On parle de tout dans le débat politique, sauf d’une chose : la politique extérieure (et donc militaire) de l’Italie. Comme par une entente tacite entre les adversaires, on évite toute référence au rôle de l’Italie dans l’Otan, à la métamorphose de l’Alliance, au projet de l’Otan économique, aux rapports avec les USA, aux guerres en cours et en préparation, et au scénario de la nouvelle confrontation Ouest-Est dans la région Asie/Pacifique. Chaque jour on martèle les télé-électeurs avec les répercussions de la « crise », en la faisant apparaître comme une calamité naturelle, en se gardant bien d’en rechercher les causes, qui sont structurelles, c’est-à-dire congénitales du système capitaliste dans l’ère de la « globalisation » économique et financière. On crée ainsi un environnement virtuel, qui restreint le champ visuel au pays dans lequel nous vivons, en faisant disparaître le monde dont il fait partie.

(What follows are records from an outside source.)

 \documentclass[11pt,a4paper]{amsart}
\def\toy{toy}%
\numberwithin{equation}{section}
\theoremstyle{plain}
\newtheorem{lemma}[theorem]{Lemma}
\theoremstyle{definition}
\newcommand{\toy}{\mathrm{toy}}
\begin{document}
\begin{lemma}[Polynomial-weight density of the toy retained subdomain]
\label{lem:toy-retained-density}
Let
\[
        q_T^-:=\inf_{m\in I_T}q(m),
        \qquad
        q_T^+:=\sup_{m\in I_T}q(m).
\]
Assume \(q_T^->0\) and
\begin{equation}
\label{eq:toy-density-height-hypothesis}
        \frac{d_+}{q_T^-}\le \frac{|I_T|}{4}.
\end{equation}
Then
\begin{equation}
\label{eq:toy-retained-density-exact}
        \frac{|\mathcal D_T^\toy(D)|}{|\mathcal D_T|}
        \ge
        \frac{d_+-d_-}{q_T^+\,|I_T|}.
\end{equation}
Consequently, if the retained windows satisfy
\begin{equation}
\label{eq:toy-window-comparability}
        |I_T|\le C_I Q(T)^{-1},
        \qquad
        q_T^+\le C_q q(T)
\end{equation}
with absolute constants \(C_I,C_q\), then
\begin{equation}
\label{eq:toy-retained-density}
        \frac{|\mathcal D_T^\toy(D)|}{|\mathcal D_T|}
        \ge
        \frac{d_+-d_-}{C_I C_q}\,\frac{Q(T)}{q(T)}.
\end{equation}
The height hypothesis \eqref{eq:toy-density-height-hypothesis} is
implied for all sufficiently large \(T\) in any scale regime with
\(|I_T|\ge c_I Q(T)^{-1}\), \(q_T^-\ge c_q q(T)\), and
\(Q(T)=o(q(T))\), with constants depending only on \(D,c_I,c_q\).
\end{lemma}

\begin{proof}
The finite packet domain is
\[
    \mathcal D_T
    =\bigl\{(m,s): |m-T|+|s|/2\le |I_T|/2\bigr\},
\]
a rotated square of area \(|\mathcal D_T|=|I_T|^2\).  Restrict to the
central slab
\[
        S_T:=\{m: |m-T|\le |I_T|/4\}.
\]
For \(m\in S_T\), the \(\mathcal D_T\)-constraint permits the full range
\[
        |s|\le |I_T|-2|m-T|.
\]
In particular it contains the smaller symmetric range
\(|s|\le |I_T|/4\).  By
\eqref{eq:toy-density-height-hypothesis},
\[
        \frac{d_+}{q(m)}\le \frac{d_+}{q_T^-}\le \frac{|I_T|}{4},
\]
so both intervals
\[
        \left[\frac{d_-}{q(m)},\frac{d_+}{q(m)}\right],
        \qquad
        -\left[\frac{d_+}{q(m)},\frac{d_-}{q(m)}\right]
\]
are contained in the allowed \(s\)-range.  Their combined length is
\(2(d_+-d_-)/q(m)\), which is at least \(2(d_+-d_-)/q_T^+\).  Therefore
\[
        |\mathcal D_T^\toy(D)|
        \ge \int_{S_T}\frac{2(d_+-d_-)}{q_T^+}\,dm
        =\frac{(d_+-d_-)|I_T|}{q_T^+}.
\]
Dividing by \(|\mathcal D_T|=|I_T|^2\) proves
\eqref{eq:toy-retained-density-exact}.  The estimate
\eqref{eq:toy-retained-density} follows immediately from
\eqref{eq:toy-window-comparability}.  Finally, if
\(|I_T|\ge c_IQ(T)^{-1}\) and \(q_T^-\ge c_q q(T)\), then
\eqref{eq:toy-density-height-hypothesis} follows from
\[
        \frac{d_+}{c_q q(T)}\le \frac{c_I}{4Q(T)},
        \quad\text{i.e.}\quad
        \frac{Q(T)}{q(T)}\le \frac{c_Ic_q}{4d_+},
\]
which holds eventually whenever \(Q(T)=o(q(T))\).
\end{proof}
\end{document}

Mais quelque chose nous est montré, en fabriquant des hologrammes idéologiques partagés par tout l’arc politique, y compris les partis et mouvements qui se présentent comme alternatifs. Avant tout celui du « modèle étasunien ». Nous avons donc Bersani qui, en présentant le programme du Partito democratico [1], déclare à America 24 (le 18 février) que « la politique européenne devrait un peu plus ressembler dans le domaine économique et social à celle des États-Unis  ». Dont la validité est démontrée par les 50 millions de citoyens états-uniens, dont 17 millions d’enfants, qui vivent dans des conditions d’ « insécurité alimentaire », c’est-à-dire sans suffisamment de nourriture, par manque d’argent. Nous avons ainsi Ingroia qui, en présentant le programme de Révolution civile [2], déclare à America 24 (le 14 février) qu’il est «  favorable à l’augmentation des investissements américains [étasuniens, Monsieur le Juge, NdT] en Italie ».

Emblématique notamment l’investissement de l’Aluminium Company of America (la multinationale qui a les mains pleines du sang des plus terribles coups d’État en Indonésie et au Chili) : après avoir pressé jusqu’à la dernière goutte le site de Portovesme, en obtenant des dégrèvements sur les factures d’électricité pour des milliards d’euros (payés par les utilisateurs), elle s’en est allée en laissant derrière elle chômage et dégâts environnementaux. Ingroia, en outre, définit le système étasunien comme « un système qui même du point de vue de la justice est certainement le plus efficient », dans lequel « il y a un tel respect de l’activité judiciaire de la part du politique qu’on ne pourrait pas penser à un conditionnement de la magistrature ». La preuve : la population carcérale étasunienne (la plus grande du monde avec plus de 2 millions de détenus [plus que la Chine, bien que celle-ci soit 4 fois plus peuplée, NdR]) est composée aux deux tiers de noirs et d’hispaniques, les habitants les plus pauvres qui ne peuvent pas se payer d’avocats ni de cautions ; autre preuve, l’enlisement d’importantes enquêtes comme celle sur l’assassinat de Kennedy.

Et nous avons enfin Grillo [3] qui, alors qu’il refuse en bloc les médias italiens en les définissant comme mensongers, accorde des interviews à CNN et à la Time Magazine du groupe étasunien Time Warner qui, avec plus de 300 sociétés, est l’empire multimédia le plus influent du monde. Le message subliminal qui en dérive (Casaleggio docet [4]) est que le système multimédia étasunien est fiable.

Avec les remerciements du Grand Frère.

Traduction
M.-A.
Source
Il Manifesto (Italie)

[1Partito democratico, qui a obtenu la majorité relative aux dernières élections.

[2Revoluzione civile : coalition électorale de gauche, présidée par le magistrat Ingroia, qui n’a pas obtenu suffisamment de voix pour entrer au parlement.

[3Beppe Grillo, comique satyrique, chef du Movimento 5 Stelle qui a obtenu aux élections les voix des nombreux mécontents de tous bords.

[4Casaleggio, le « gourou » du Movimento 5 Stelle, artisan de la campagne sur Internet.